As partners in Thomboy Properties Inc. a firm specializing in desert-modern home restorations, the women had planned to flip Casa Estrella, treating it like any of the other 26 projects they’ve completed in Greater Palm Springs over the last decade.
While the stucco exterior of Casa Estrella is indeed painted white (the most practical choice for sunbaked locales), another surprise is the Montauk Black slate floor that the couple selected, which provides a sense of anchoring that befits — gulp — a forever home. “This house made us want to dig in, get comfortable, and stay put,” McCoy says.
Given the homeowners’ art sensibility, the dark base also grounds the colossal abstract canvases, where breathtaking swooshes meet eye-popping punch. “People have asked us, ‘Why is your art so big?’ The simple answer is, ‘Because we have the space,’” McCoy says. “At this scale, the art is so much more dynamic and impactful.”
“This house made us want to dig in, get comfortable, and stay put.”
“It’s like a car accident that you don’t want to look at, but you can’t help it,” Thomas says with a wide grin. “It’s that good.” During these hours, the television’s blue screen — accommodated, by way of some light carpentry, into the original 1970s casework — casts the hypnotic spell on the room, while Savage’s art recedes into the dark.
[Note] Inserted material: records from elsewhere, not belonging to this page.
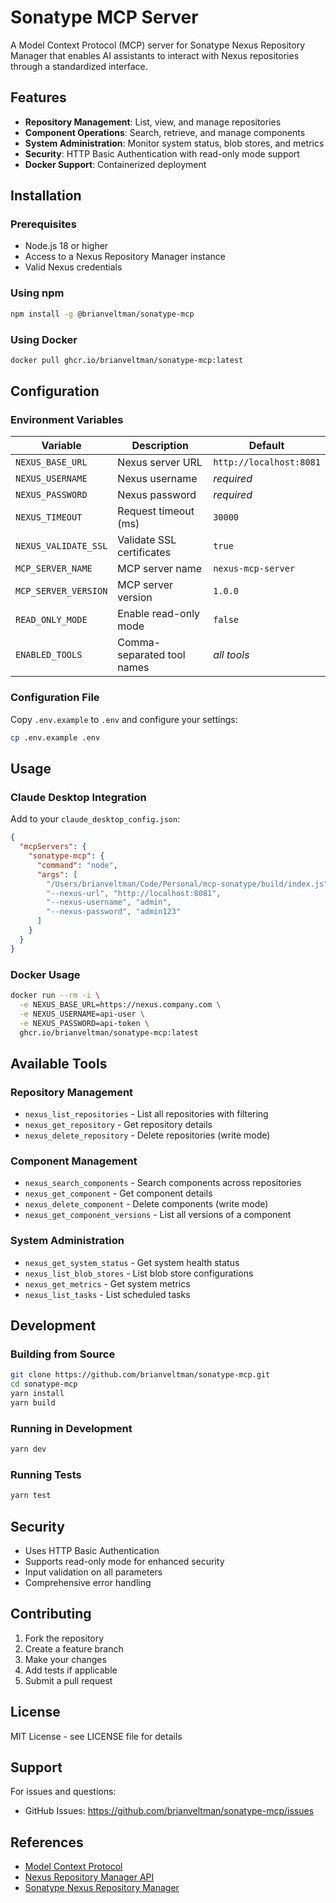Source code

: # Sonatype MCP Server

A Model Context Protocol (MCP) server for Sonatype Nexus Repository Manager that enables AI assistants to interact with Nexus repositories through a standardized interface.

## Features

- **Repository Management**: List, view, and manage repositories
- **Component Operations**: Search, retrieve, and manage components
- **System Administration**: Monitor system status, blob stores, and metrics
- **Security**: HTTP Basic Authentication with read-only mode support
- **Docker Support**: Containerized deployment

## Installation

### Prerequisites

- Node.js 18 or higher
- Access to a Nexus Repository Manager instance
- Valid Nexus credentials

### Using npm

```bash
npm install -g @brianveltman/sonatype-mcp
```

### Using Docker

```bash
docker pull ghcr.io/brianveltman/sonatype-mcp:latest
```

## Configuration

### Environment Variables

| Variable | Description | Default |
|----------|-------------|---------|
| `NEXUS_BASE_URL` | Nexus server URL | `http://localhost:8081` |
| `NEXUS_USERNAME` | Nexus username | *required* |
| `NEXUS_PASSWORD` | Nexus password | *required* |
| `NEXUS_TIMEOUT` | Request timeout (ms) | `30000` |
| `NEXUS_VALIDATE_SSL` | Validate SSL certificates | `true` |
| `MCP_SERVER_NAME` | MCP server name | `nexus-mcp-server` |
| `MCP_SERVER_VERSION` | MCP server version | `1.0.0` |
| `READ_ONLY_MODE` | Enable read-only mode | `false` |
| `ENABLED_TOOLS` | Comma-separated tool names | *all tools* |

### Configuration File

Copy `.env.example` to `.env` and configure your settings:

```bash
cp .env.example .env
```

## Usage

### Claude Desktop Integration

Add to your `claude_desktop_config.json`:

```json
{
  "mcpServers": {
    "sonatype-mcp": {
      "command": "node",
      "args": [
        "/Users/brianveltman/Code/Personal/mcp-sonatype/build/index.js",
        "--nexus-url", "http://localhost:8081",
        "--nexus-username", "admin",
        "--nexus-password", "admin123"
      ]
    }
  }
}
```

### Docker Usage

```bash
docker run --rm -i \
  -e NEXUS_BASE_URL=https://nexus.company.com \
  -e NEXUS_USERNAME=api-user \
  -e NEXUS_PASSWORD=api-token \
  ghcr.io/brianveltman/sonatype-mcp:latest
```

## Available Tools

### Repository Management
- `nexus_list_repositories` - List all repositories with filtering
- `nexus_get_repository` - Get repository details
- `nexus_delete_repository` - Delete repositories (write mode)

### Component Management
- `nexus_search_components` - Search components across repositories
- `nexus_get_component` - Get component details
- `nexus_delete_component` - Delete components (write mode)
- `nexus_get_component_versions` - List all versions of a component

### System Administration
- `nexus_get_system_status` - Get system health status
- `nexus_list_blob_stores` - List blob store configurations
- `nexus_get_metrics` - Get system metrics
- `nexus_list_tasks` - List scheduled tasks

## Development

### Building from Source

```bash
git clone https://github.com/brianveltman/sonatype-mcp.git
cd sonatype-mcp
yarn install
yarn build
```

### Running in Development

```bash
yarn dev
```

### Running Tests

```bash
yarn test
```

## Security

- Uses HTTP Basic Authentication
- Supports read-only mode for enhanced security
- Input validation on all parameters
- Comprehensive error handling

## Contributing

1. Fork the repository
2. Create a feature branch
3. Make your changes
4. Add tests if applicable
5. Submit a pull request

## License

MIT License - see LICENSE file for details

## Support

For issues and questions:
- GitHub Issues: https://github.com/brianveltman/sonatype-mcp/issues

## References

- [Model Context Protocol](https://modelcontextprotocol.io/)
- [Nexus Repository Manager API](https://help.sonatype.com/en/repositories-api.html)
- [Sonatype Nexus Repository Manager](https://help.sonatype.com/)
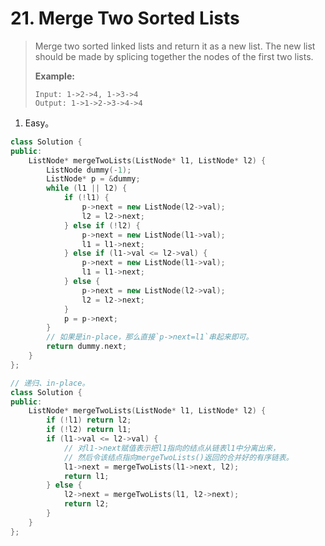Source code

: # 21. Merge Two Sorted Lists

> Merge two sorted linked lists and return it as a new list. The new list should be made by splicing together the nodes of the first two lists.
>
> **Example:**
>
> ```
> Input: 1->2->4, 1->3->4
> Output: 1->1->2->3->4->4
> ```

1. Easy。

```cpp
class Solution {
public:
    ListNode* mergeTwoLists(ListNode* l1, ListNode* l2) {
        ListNode dummy(-1);
        ListNode* p = &dummy;
        while (l1 || l2) {
            if (!l1) {
                p->next = new ListNode(l2->val);
                l2 = l2->next;
            } else if (!l2) {
                p->next = new ListNode(l1->val);
                l1 = l1->next;
            } else if (l1->val <= l2->val) {
                p->next = new ListNode(l1->val);
                l1 = l1->next;
            } else {
                p->next = new ListNode(l2->val);
                l2 = l2->next;
            }
            p = p->next;
        }
        // 如果是in-place，那么直接`p->next=l1`串起来即可。
        return dummy.next;
    }
};
```

```cpp
// 递归、in-place。
class Solution {
public:
    ListNode* mergeTwoLists(ListNode* l1, ListNode* l2) {
        if (!l1) return l2;
        if (!l2) return l1;
        if (l1->val <= l2->val) {
            // 对l1->next赋值表示把l1指向的结点从链表l1中分离出来，
            // 然后令该结点指向mergeTwoLists()返回的合并好的有序链表。
            l1->next = mergeTwoLists(l1->next, l2);
            return l1;
        } else {
            l2->next = mergeTwoLists(l1, l2->next);
            return l2;
        }
    }
};
```

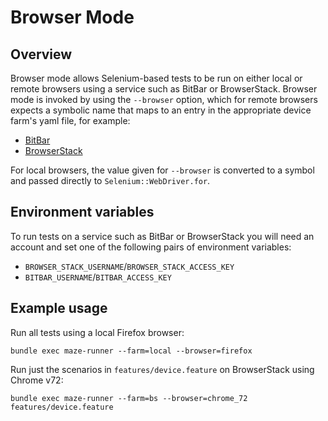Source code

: # Browser Mode

## Overview

Browser mode allows Selenium-based tests to be run on either local or remote browsers using a service such as BitBar or 
BrowserStack.  Browser mode is invoked by using the `--browser` option, which for remote browsers expects a symbolic 
name that maps to an entry in the appropriate device farm's yaml file, for example:

* [BitBar](../lib/maze/browsers_bb.yml)
* [BrowserStack](../lib/maze/client/selenium/bs_browsers.yml)

For local browsers, the value given for `--browser` is converted to a symbol and passed directly to 
`Selenium::WebDriver.for`.

## Environment variables

To run tests on a service such as BitBar or BrowserStack you will need an account and set one of the following pairs
of environment variables:

* `BROWSER_STACK_USERNAME`/`BROWSER_STACK_ACCESS_KEY`
* `BITBAR_USERNAME`/`BITBAR_ACCESS_KEY`

## Example usage

Run all tests using a local Firefox browser:

```
bundle exec maze-runner --farm=local --browser=firefox
```

Run just the scenarios in `features/device.feature` on BrowserStack using Chrome v72:

```
bundle exec maze-runner --farm=bs --browser=chrome_72 features/device.feature
```
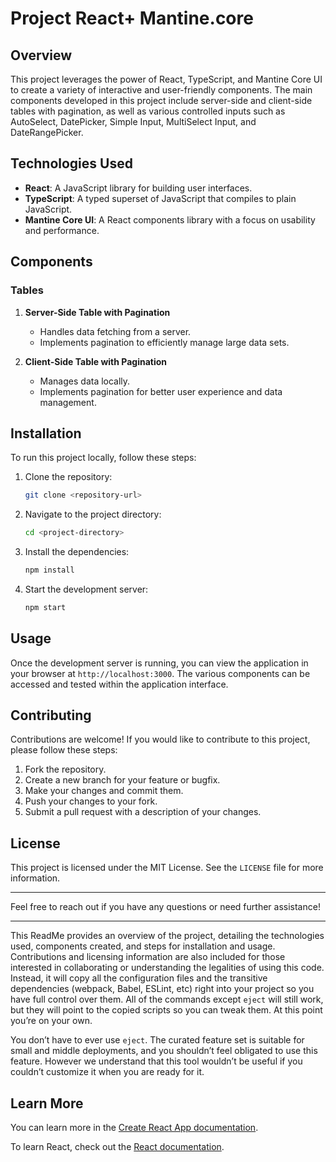 # Project React+ Mantine.core  

## Overview

This project leverages the power of React, TypeScript, and Mantine Core UI to create a variety of interactive and user-friendly components. The main components developed in this project include server-side and client-side tables with pagination, as well as various controlled inputs such as AutoSelect, DatePicker, Simple Input, MultiSelect Input, and DateRangePicker.

## Technologies Used

- **React**: A JavaScript library for building user interfaces.
- **TypeScript**: A typed superset of JavaScript that compiles to plain JavaScript.
- **Mantine Core UI**: A React components library with a focus on usability and performance.

## Components

### Tables

1. **Server-Side Table with Pagination**
   - Handles data fetching from a server.
   - Implements pagination to efficiently manage large data sets.
   
2. **Client-Side Table with Pagination**
   - Manages data locally.
   - Implements pagination for better user experience and data management.



## Installation

To run this project locally, follow these steps:

1. Clone the repository:
   ```bash
   git clone <repository-url>
   ```
   
2. Navigate to the project directory:
   ```bash
   cd <project-directory>
   ```
   
3. Install the dependencies:
   ```bash
   npm install
   ```
   
4. Start the development server:
   ```bash
   npm start
   ```

## Usage

Once the development server is running, you can view the application in your browser at `http://localhost:3000`. The various components can be accessed and tested within the application interface.

## Contributing

Contributions are welcome! If you would like to contribute to this project, please follow these steps:

1. Fork the repository.
2. Create a new branch for your feature or bugfix.
3. Make your changes and commit them.
4. Push your changes to your fork.
5. Submit a pull request with a description of your changes.

## License

This project is licensed under the MIT License. See the `LICENSE` file for more information.

---

Feel free to reach out if you have any questions or need further assistance!

---

This ReadMe provides an overview of the project, detailing the technologies used, components created, and steps for installation and usage. Contributions and licensing information are also included for those interested in collaborating or understanding the legalities of using this code.
Instead, it will copy all the configuration files and the transitive dependencies (webpack, Babel, ESLint, etc) right into your project so you have full control over them. All of the commands except `eject` will still work, but they will point to the copied scripts so you can tweak them. At this point you’re on your own.

You don’t have to ever use `eject`. The curated feature set is suitable for small and middle deployments, and you shouldn’t feel obligated to use this feature. However we understand that this tool wouldn’t be useful if you couldn’t customize it when you are ready for it.

## Learn More

You can learn more in the [Create React App documentation](https://facebook.github.io/create-react-app/docs/getting-started).

To learn React, check out the [React documentation](https://reactjs.org/).
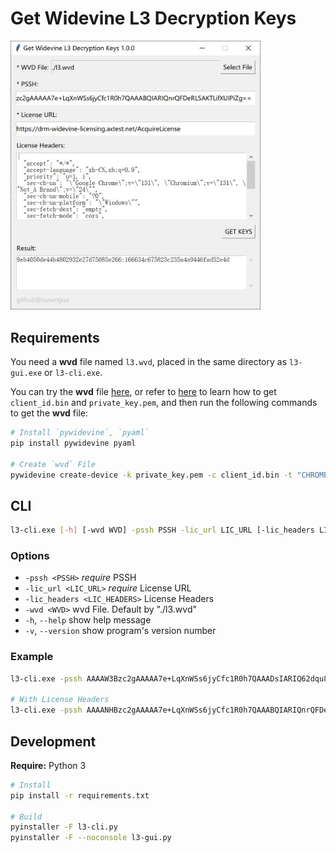 # Get Widevine L3 Decryption Keys

<img src="./screenshot.jpg" width="400">

## Requirements

You need a **wvd** file named `l3.wvd`, placed in the same directory as `l3-gui.exe` or `l3-cli.exe`.

You can try the **wvd** file [here](https://forum.videohelp.com/threads/413719-Ready-to-use-CDMs-available-here%21), or refer to [here](https://forum.videohelp.com/threads/408031-Dumping-Your-own-L3-CDM-with-Android-Studio) to learn how to get `client_id.bin` and `private_key.pem`, and then run the following commands to get the **wvd** file:

```bash
# Install `pywidevine`, `pyaml`
pip install pywidevine pyaml

# Create `wvd` File
pywidevine create-device -k private_key.pem -c client_id.bin -t "CHROME" -l 3 -o wvd
```

## CLI

```bash
l3-cli.exe [-h] [-wvd WVD] -pssh PSSH -lic_url LIC_URL [-lic_headers LIC_HEADERS]
```

### Options

 - `-pssh <PSSH>`                *require* PSSH
 - `-lic_url <LIC_URL>`          *require* License URL
 - `-lic_headers <LIC_HEADERS>`  License Headers
 - `-wvd <WVD>`                  wvd File. Default by "./l3.wvd"
 - `-h`, `--help`                show help message
 - `-v`, `--version`             show program's version number

### Example

```bash
l3-cli.exe -pssh AAAAW3Bzc2gAAAAA7e+LqXnWSs6jyCfc1R0h7QAAADsIARIQ62dqu8s0Xpa7z2FmMPGj2hoNd2lkZXZpbmVfdGVzdCIQZmtqM2xqYVNkZmFsa3IzaioCSEQyAA== -lic_url https://cwip-shaka-proxy.appspot.com/no_auth

# With License Headers
l3-cli.exe -pssh AAAANHBzc2gAAAAA7e+LqXnWSs6jyCfc1R0h7QAAABQIARIQnrQFDeRLSAKTLifXUIPiZg== -lic_url https://drm-widevine-licensing.axtest.net/AcquireLicense -lic_headers "{ \"x-axdrm-message\": \"eyJhbGciOiJIUzI1NiIsInR5cCI6IkpXVCJ9.eyJ2ZXJzaW9uIjoxLCJjb21fa2V5X2lkIjoiYjMzNjRlYjUtNTFmNi00YWUzLThjOTgtMzNjZWQ1ZTMxYzc4IiwibWVzc2FnZSI6eyJ0eXBlIjoiZW50aXRsZW1lbnRfbWVzc2FnZSIsImtleXMiOlt7ImlkIjoiOWViNDA1MGQtZTQ0Yi00ODAyLTkzMmUtMjdkNzUwODNlMjY2IiwiZW5jcnlwdGVkX2tleSI6ImxLM09qSExZVzI0Y3Iya3RSNzRmbnc9PSJ9XX19.4lWwW46k-oWcah8oN18LPj5OLS5ZU-_AQv7fe0JhNjA\" }"
```

## Development

**Require:** Python 3

```bash
# Install
pip install -r requirements.txt

# Build
pyinstaller -F l3-cli.py
pyinstaller -F --noconsole l3-gui.py
```
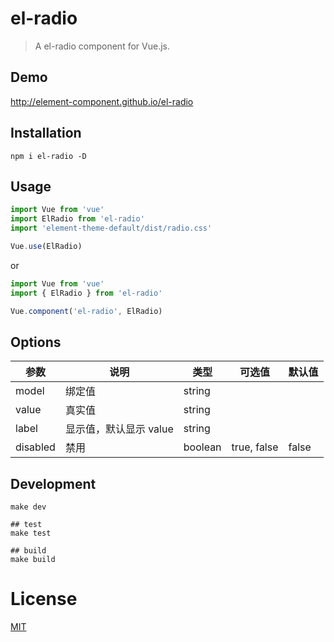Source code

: # el-radio
> A el-radio component for Vue.js.

## Demo
http://element-component.github.io/el-radio

## Installation
```shell
npm i el-radio -D
```

## Usage
```javascript
import Vue from 'vue'
import ElRadio from 'el-radio'
import 'element-theme-default/dist/radio.css'

Vue.use(ElRadio)
```

or

```javascript
import Vue from 'vue'
import { ElRadio } from 'el-radio'

Vue.component('el-radio', ElRadio)
```


## Options
| 参数      | 说明    | 类型      | 可选值       | 默认值   |
|---------- |-------- |---------- |-------------  |-------- |
| model     | 绑定值   | string  |               |         |
| value     | 真实值   | string    |               |         |
| label     | 显示值，默认显示 value   | string    |               |         |
| disabled  | 禁用    | boolean   | true, false   | false   |

## Development
```shell
make dev

## test
make test

## build
make build
```

# License
[MIT](https://opensource.org/licenses/MIT)
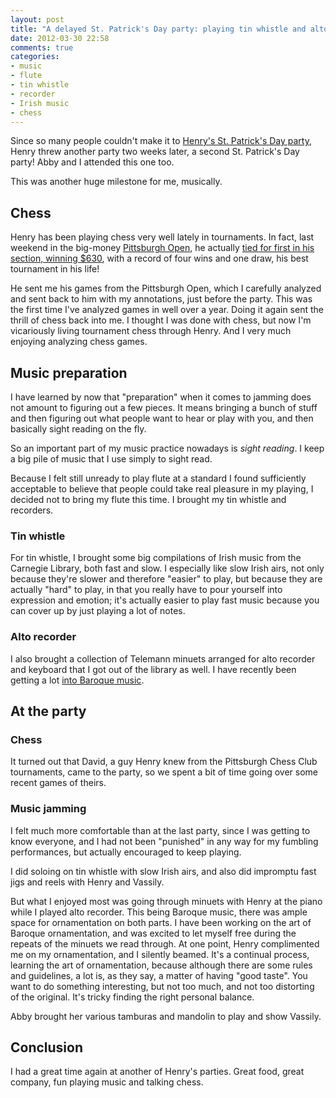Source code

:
 ```yaml
---
layout: post
title: "A delayed St. Patrick's Day party: playing tin whistle and alto recorder"
date: 2012-03-30 22:58
comments: true
categories: 
- music
- flute
- tin whistle
- recorder
- Irish music
- chess
---
```

Since so many people couldn't make it to [Henry's St. Patrick's Day party](/blog/2012/03/17/st-patricks-day-party-playing-tin-whistle-and-flute/), Henry threw another party two weeks later, a second St. Patrick's Day party! Abby and I attended this one too.

This was another huge milestone for me, musically.

<!--more-->

## Chess

Henry has been playing chess very well lately in tournaments. In fact, last weekend in the big-money [Pittsburgh Open](http://www.chesstour.com/pit12.htm), he actually [tied for first in his section, winning $630](http://chesstournamentservices.com/cca/tag/pittsburgh-open-2012-standings/), with a record of four wins and one draw, his best tournament in his life!

He sent me his games from the Pittsburgh Open, which I carefully analyzed and sent back to him with my annotations, just before the party. This was the first time I've analyzed games in well over a year. Doing it again sent the thrill of chess back into me. I thought I was done with chess, but now I'm vicariously living tournament chess through Henry. And I very much enjoying analyzing chess games.

## Music preparation

I have learned by now that "preparation" when it comes to jamming does not amount to figuring out a few pieces. It means bringing a bunch of stuff and then figuring out what people want to hear or play with you, and then basically sight reading on the fly.

So an important part of my music practice nowadays is *sight reading*. I keep a big pile of music that I use simply to sight read.

Because I felt still unready to play flute at a standard I found sufficiently acceptable to believe that people could take real pleasure in my playing, I decided not to bring my flute this time. I brought my tin whistle and recorders.

### Tin whistle

For tin whistle, I brought some big compilations of Irish music from the Carnegie Library, both fast and slow. I especially like slow Irish airs, not only because they're slower and therefore "easier" to play, but because they are actually "hard" to play, in that you really have to pour yourself into expression and emotion; it's actually easier to play fast music because you can cover up by just playing a lot of notes.

### Alto recorder

I also brought a collection of Telemann minuets arranged for alto recorder and keyboard that I got out of the library as well. I have recently been getting a lot [into Baroque music](/blog/2012/03/21/flute-update-celebrating-bachs-birthday/).

## At the party

### Chess

It turned out that David, a guy Henry knew from the Pittsburgh Chess Club tournaments, came to the party, so we spent a bit of time going over some recent games of theirs.

### Music jamming

I felt much more comfortable than at the last party, since I was getting to know everyone, and I had not been "punished" in any way for my fumbling performances, but actually encouraged to keep playing.

I did soloing on tin whistle with slow Irish airs, and also did impromptu fast jigs and reels with Henry and Vassily.

But what I enjoyed most was going through minuets with Henry at the piano while I played alto recorder. This being Baroque music, there was ample space for ornamentation on both parts. I have been working on the art of Baroque ornamentation, and was excited to let myself free during the repeats of the minuets we read through. At one point, Henry complimented me on my ornamentation, and I silently beamed. It's a continual process, learning the art of ornamentation, because although there are some rules and guidelines, a lot is, as they say, a matter of having "good taste". You want to do something interesting, but not too much, and not too distorting of the original. It's tricky finding the right personal balance.

Abby brought her various tamburas and mandolin to play and show Vassily.

## Conclusion

I had a great time again at another of Henry's parties. Great food, great company, fun playing music and talking chess.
But that is the exception, not the rule. By and large, the art throughout Casa Estrella inspires passage from space to space, if only to see, as Vossler Smith suggested, what each has in store.
The bold black-and-white brushstrokes of a large-scale painting in the foyer by Balinese artist Suliyat Buamar seem to direct you, like an enthusiastic compass, to other parts of the house. Like the hallway, where a lone female nude by Michele Russo, a 40th birthday present from Thomas to McCoy, underscores the paradoxical nature of Casa Estrella. After all, one critic described the late Portland painter’s work as both “classical and abstract … reserved and confrontational.”
“This particular place had something special that captivated the real-estate mavens.”
The formal living room flaunts a second painting by Buamar. Its ochre tones are reflected in a trio of long-necked glassware and a pair of vintage Stiffel brass table lamps. (Dare we also mention the golden superhero belt on the oversize model of Bruce Wayne’s alter ego, Batman?) Two minimalist chandeliers twinkle above.
But the literal star of the space is the Curtis Jere wall sculpture. Were it not for McCoy and Thomas obligingly parting with another beloved Jere piece in order to ink a deal on one of their flips, this particularly cosmic work may never have taken its rightful place above the mantle. Now it catches the eye as an artistic interpretation of Casa Estrella’s patron celestial bodies.
“I promised Dee we’d find another Jere that we’d love, and we ended up finding the right one,” says Thomas of the fateful finishing touch. “Filling the house with beautiful pieces, art and objects that emote, makes living here such a personal and sensuous experience.” One with two distinctly influential sides.